> _PROBLEM_
Write out the entries exactly, leaving out every picture.

> _DATA PROVIDED_
########
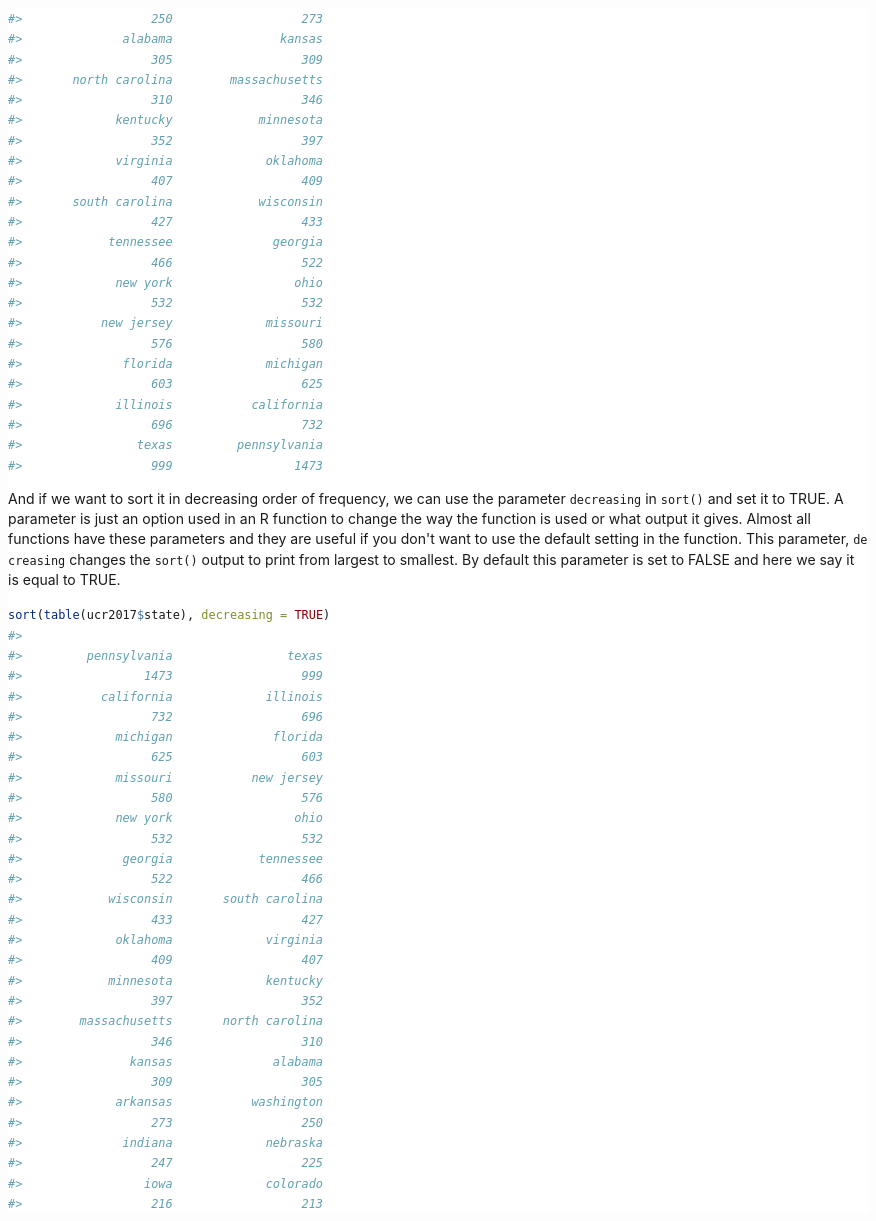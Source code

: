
 ```r
#>                  250                  273 
#>              alabama               kansas 
#>                  305                  309 
#>       north carolina        massachusetts 
#>                  310                  346 
#>             kentucky            minnesota 
#>                  352                  397 
#>             virginia             oklahoma 
#>                  407                  409 
#>       south carolina            wisconsin 
#>                  427                  433 
#>            tennessee              georgia 
#>                  466                  522 
#>             new york                 ohio 
#>                  532                  532 
#>           new jersey             missouri 
#>                  576                  580 
#>              florida             michigan 
#>                  603                  625 
#>             illinois           california 
#>                  696                  732 
#>                texas         pennsylvania 
#>                  999                 1473
```

And if we want to sort it in decreasing order of frequency, we can use the parameter `decreasing` in `sort()` and set it to TRUE. A parameter is just an option used in an R function to change the way the function is used or what output it gives. Almost all functions have these parameters and they are useful if you don't want to use the default setting in the function. This parameter, `decreasing` changes the `sort()` output to print from largest to smallest. By default this parameter is set to FALSE and here we say it is equal to TRUE.


```r
sort(table(ucr2017$state), decreasing = TRUE)
#> 
#>         pennsylvania                texas 
#>                 1473                  999 
#>           california             illinois 
#>                  732                  696 
#>             michigan              florida 
#>                  625                  603 
#>             missouri           new jersey 
#>                  580                  576 
#>             new york                 ohio 
#>                  532                  532 
#>              georgia            tennessee 
#>                  522                  466 
#>            wisconsin       south carolina 
#>                  433                  427 
#>             oklahoma             virginia 
#>                  409                  407 
#>            minnesota             kentucky 
#>                  397                  352 
#>        massachusetts       north carolina 
#>                  346                  310 
#>               kansas              alabama 
#>                  309                  305 
#>             arkansas           washington 
#>                  273                  250 
#>              indiana             nebraska 
#>                  247                  225 
#>                 iowa             colorado 
#>                  216                  213 
```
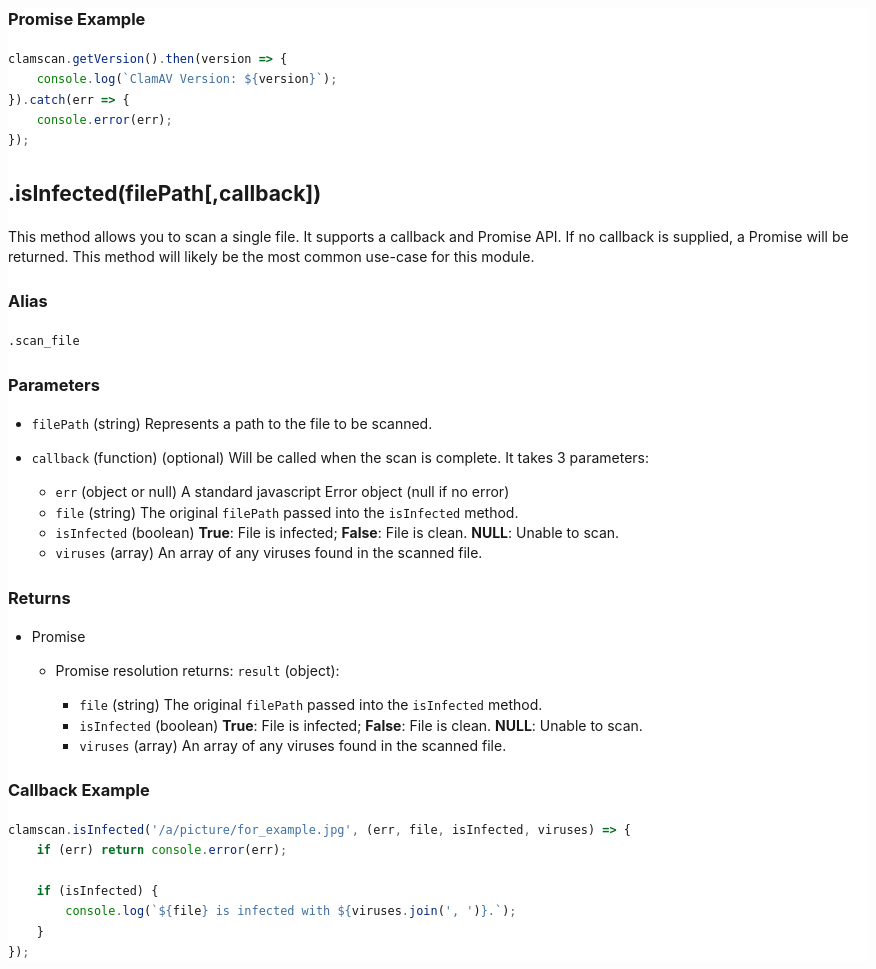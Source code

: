 ### Promise Example

```javascript
clamscan.getVersion().then(version => {
    console.log(`ClamAV Version: ${version}`);
}).catch(err => {
    console.error(err);
});
```

<a name="isInfected"></a>

## .isInfected(filePath[,callback])

This method allows you to scan a single file. It supports a callback and Promise API. If no callback is supplied, a Promise will be returned. This method will likely be the most common use-case for this module.

### Alias

`.scan_file`

### Parameters

- `filePath` (string) Represents a path to the file to be scanned.
- `callback` (function) (optional) Will be called when the scan is complete. It takes 3 parameters:

  - `err` (object or null) A standard javascript Error object (null if no error)
  - `file` (string) The original `filePath` passed into the `isInfected` method.
  - `isInfected` (boolean) **True**: File is infected; **False**: File is clean. **NULL**: Unable to scan.
  - `viruses` (array) An array of any viruses found in the scanned file.

### Returns

- Promise

  - Promise resolution returns: `result` (object):

    - `file` (string) The original `filePath` passed into the `isInfected` method.
    - `isInfected` (boolean) **True**: File is infected; **False**: File is clean. **NULL**: Unable to scan.
    - `viruses` (array) An array of any viruses found in the scanned file.

### Callback Example

```javascript
clamscan.isInfected('/a/picture/for_example.jpg', (err, file, isInfected, viruses) => {
    if (err) return console.error(err);

    if (isInfected) {
        console.log(`${file} is infected with ${viruses.join(', ')}.`);
    }
});
```


[node-image]: https://img.shields.io/node/v/clamscan.svg
[node-url]: https://nodejs.org/en/download
[npm-downloads-image]: https://img.shields.io/npm/dm/clamscan.svg
[npm-url]: https://npmjs.org/package/clamscan-linwin
[npm-version-image]: https://img.shields.io/npm/v/clamscan.svg
[travis-image]: https://img.shields.io/travis/sefinek24/clamscam-linwin/main.svg
[travis-url]: https://travis-ci.org/sefinek24/clamscam-linwin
########
> _EXERCISE RESULT_
Source code

:
 ```r
#>                  250                  273 
#>              alabama               kansas 
#>                  305                  309 
#>       north carolina        massachusetts 
#>                  310                  346 
#>             kentucky            minnesota 
#>                  352                  397 
#>             virginia             oklahoma 
#>                  407                  409 
#>       south carolina            wisconsin 
#>                  427                  433 
#>            tennessee              georgia 
#>                  466                  522 
#>             new york                 ohio 
#>                  532                  532 
#>           new jersey             missouri 
#>                  576                  580 
#>              florida             michigan 
#>                  603                  625 
#>             illinois           california 
#>                  696                  732 
#>                texas         pennsylvania 
#>                  999                 1473
```

And if we want to sort it in decreasing order of frequency, we can use the parameter `decreasing` in `sort()` and set it to TRUE. A parameter is just an option used in an R function to change the way the function is used or what output it gives. Almost all functions have these parameters and they are useful if you don't want to use the default setting in the function. This parameter, `decreasing` changes the `sort()` output to print from largest to smallest. By default this parameter is set to FALSE and here we say it is equal to TRUE.


```r
sort(table(ucr2017$state), decreasing = TRUE)
#> 
#>         pennsylvania                texas 
#>                 1473                  999 
#>           california             illinois 
#>                  732                  696 
#>             michigan              florida 
#>                  625                  603 
#>             missouri           new jersey 
#>                  580                  576 
#>             new york                 ohio 
#>                  532                  532 
#>              georgia            tennessee 
#>                  522                  466 
#>            wisconsin       south carolina 
#>                  433                  427 
#>             oklahoma             virginia 
#>                  409                  407 
#>            minnesota             kentucky 
#>                  397                  352 
#>        massachusetts       north carolina 
#>                  346                  310 
#>               kansas              alabama 
#>                  309                  305 
#>             arkansas           washington 
#>                  273                  250 
#>              indiana             nebraska 
#>                  247                  225 
#>                 iowa             colorado 
#>                  216                  213 
```
Source code

: ### Promise Example

```javascript
clamscan.getVersion().then(version => {
    console.log(`ClamAV Version: ${version}`);
}).catch(err => {
    console.error(err);
});
```

<a name="isInfected"></a>

## .isInfected(filePath[,callback])

This method allows you to scan a single file. It supports a callback and Promise API. If no callback is supplied, a Promise will be returned. This method will likely be the most common use-case for this module.

### Alias

`.scan_file`

### Parameters

- `filePath` (string) Represents a path to the file to be scanned.
- `callback` (function) (optional) Will be called when the scan is complete. It takes 3 parameters:

  - `err` (object or null) A standard javascript Error object (null if no error)
  - `file` (string) The original `filePath` passed into the `isInfected` method.
  - `isInfected` (boolean) **True**: File is infected; **False**: File is clean. **NULL**: Unable to scan.
  - `viruses` (array) An array of any viruses found in the scanned file.

### Returns

- Promise

  - Promise resolution returns: `result` (object):

    - `file` (string) The original `filePath` passed into the `isInfected` method.
    - `isInfected` (boolean) **True**: File is infected; **False**: File is clean. **NULL**: Unable to scan.
    - `viruses` (array) An array of any viruses found in the scanned file.

### Callback Example

```javascript
clamscan.isInfected('/a/picture/for_example.jpg', (err, file, isInfected, viruses) => {
    if (err) return console.error(err);

    if (isInfected) {
        console.log(`${file} is infected with ${viruses.join(', ')}.`);
    }
});
```


[node-image]: https://img.shields.io/node/v/clamscan.svg
[node-url]: https://nodejs.org/en/download
[npm-downloads-image]: https://img.shields.io/npm/dm/clamscan.svg
[npm-url]: https://npmjs.org/package/clamscan-linwin
[npm-version-image]: https://img.shields.io/npm/v/clamscan.svg
[travis-image]: https://img.shields.io/travis/sefinek24/clamscam-linwin/main.svg
[travis-url]: https://travis-ci.org/sefinek24/clamscam-linwin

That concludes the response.